____ Information shown

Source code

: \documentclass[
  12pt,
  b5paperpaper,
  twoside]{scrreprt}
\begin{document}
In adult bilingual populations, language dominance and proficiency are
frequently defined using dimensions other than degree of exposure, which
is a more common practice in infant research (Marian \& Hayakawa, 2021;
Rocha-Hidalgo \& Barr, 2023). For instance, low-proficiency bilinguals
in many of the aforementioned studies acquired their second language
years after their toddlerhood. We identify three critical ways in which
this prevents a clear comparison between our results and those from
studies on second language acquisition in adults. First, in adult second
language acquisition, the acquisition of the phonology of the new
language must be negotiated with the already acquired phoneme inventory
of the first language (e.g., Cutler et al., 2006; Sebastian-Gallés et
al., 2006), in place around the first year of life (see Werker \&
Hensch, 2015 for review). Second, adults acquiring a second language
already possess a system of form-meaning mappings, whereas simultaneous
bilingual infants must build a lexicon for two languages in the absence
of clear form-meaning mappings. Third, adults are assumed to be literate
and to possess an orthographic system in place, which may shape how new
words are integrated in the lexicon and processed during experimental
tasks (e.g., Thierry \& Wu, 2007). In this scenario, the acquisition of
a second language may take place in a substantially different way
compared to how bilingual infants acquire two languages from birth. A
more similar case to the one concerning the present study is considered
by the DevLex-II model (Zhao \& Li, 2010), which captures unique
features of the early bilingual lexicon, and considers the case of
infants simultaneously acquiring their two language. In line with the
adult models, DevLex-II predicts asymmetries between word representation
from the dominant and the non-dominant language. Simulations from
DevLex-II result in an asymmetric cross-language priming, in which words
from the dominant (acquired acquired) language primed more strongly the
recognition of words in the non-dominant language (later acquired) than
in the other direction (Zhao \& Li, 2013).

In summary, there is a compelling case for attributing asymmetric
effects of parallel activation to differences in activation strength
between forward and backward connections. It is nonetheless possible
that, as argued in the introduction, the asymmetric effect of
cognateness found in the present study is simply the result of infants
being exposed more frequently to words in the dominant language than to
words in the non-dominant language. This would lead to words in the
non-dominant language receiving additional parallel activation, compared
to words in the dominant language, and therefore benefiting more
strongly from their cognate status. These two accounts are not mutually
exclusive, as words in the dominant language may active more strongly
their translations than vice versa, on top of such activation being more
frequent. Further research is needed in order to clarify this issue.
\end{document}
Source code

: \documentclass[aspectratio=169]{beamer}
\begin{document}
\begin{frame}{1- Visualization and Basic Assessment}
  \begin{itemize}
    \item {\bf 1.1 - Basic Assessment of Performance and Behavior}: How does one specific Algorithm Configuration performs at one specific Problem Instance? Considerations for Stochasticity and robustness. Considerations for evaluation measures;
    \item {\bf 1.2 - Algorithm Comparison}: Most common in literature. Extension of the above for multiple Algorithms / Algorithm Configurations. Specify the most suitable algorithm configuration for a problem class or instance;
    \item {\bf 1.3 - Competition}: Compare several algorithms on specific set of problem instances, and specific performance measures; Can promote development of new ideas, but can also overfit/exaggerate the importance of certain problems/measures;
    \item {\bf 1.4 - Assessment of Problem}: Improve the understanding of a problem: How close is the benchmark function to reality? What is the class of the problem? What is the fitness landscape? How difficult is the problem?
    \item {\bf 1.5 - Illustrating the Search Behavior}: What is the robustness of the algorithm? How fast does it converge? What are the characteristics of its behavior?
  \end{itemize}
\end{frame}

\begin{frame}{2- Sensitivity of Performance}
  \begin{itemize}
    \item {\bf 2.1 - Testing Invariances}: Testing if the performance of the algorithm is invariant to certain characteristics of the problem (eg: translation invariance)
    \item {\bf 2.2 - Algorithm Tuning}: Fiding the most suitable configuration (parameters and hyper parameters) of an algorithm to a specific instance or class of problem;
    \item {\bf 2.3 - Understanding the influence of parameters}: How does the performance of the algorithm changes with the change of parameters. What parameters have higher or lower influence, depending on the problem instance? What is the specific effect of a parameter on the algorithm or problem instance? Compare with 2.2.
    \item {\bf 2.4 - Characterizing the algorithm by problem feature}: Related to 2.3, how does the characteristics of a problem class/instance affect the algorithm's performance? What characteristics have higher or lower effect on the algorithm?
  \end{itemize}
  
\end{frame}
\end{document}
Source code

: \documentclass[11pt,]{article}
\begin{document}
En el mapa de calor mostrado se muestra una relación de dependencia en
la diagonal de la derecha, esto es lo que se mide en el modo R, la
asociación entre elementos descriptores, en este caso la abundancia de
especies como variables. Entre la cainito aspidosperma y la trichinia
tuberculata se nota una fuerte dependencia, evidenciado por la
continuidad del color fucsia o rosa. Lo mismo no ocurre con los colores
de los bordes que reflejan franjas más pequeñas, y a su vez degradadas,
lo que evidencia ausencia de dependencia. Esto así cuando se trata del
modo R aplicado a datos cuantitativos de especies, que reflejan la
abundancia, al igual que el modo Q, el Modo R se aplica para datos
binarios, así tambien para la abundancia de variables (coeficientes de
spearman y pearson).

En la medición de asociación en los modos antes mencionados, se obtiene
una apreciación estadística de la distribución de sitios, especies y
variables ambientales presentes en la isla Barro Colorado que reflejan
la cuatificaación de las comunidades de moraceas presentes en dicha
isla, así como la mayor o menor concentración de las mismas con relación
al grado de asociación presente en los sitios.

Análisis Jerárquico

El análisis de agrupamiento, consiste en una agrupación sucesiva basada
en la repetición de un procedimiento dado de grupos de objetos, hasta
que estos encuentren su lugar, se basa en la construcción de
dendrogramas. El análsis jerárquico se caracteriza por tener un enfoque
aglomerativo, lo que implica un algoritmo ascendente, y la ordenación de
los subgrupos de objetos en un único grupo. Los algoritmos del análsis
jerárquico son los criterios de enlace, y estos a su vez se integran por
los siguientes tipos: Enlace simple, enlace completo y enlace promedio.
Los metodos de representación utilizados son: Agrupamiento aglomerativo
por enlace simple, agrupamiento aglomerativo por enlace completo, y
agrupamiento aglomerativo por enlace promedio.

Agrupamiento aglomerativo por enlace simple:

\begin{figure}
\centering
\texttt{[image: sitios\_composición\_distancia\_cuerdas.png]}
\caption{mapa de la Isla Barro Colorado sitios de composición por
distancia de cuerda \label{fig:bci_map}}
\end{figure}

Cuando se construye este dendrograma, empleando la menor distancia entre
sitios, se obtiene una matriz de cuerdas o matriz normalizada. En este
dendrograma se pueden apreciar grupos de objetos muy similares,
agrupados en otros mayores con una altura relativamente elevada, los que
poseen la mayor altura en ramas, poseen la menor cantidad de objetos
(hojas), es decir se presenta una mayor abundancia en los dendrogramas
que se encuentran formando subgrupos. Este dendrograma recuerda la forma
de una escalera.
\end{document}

________

● **Task to carry out**: Give again, word for word, every line of the listing above from the one with "years after their" to the one with "by the DevLex-II", both inclusive, and nothing beyond them.

● **Solution to this problem**:
years after their toddlerhood. We identify three critical ways in which
this prevents a clear comparison between our results and those from
studies on second language acquisition in adults. First, in adult second
language acquisition, the acquisition of the phonology of the new
language must be negotiated with the already acquired phoneme inventory
of the first language (e.g., Cutler et al., 2006; Sebastian-Gallés et
al., 2006), in place around the first year of life (see Werker \&
Hensch, 2015 for review). Second, adults acquiring a second language
already possess a system of form-meaning mappings, whereas simultaneous
bilingual infants must build a lexicon for two languages in the absence
of clear form-meaning mappings. Third, adults are assumed to be literate
and to possess an orthographic system in place, which may shape how new
words are integrated in the lexicon and processed during experimental
tasks (e.g., Thierry \& Wu, 2007). In this scenario, the acquisition of
a second language may take place in a substantially different way
compared to how bilingual infants acquire two languages from birth. A
more similar case to the one concerning the present study is considered
by the DevLex-II model (Zhao \& Li, 2010), which captures unique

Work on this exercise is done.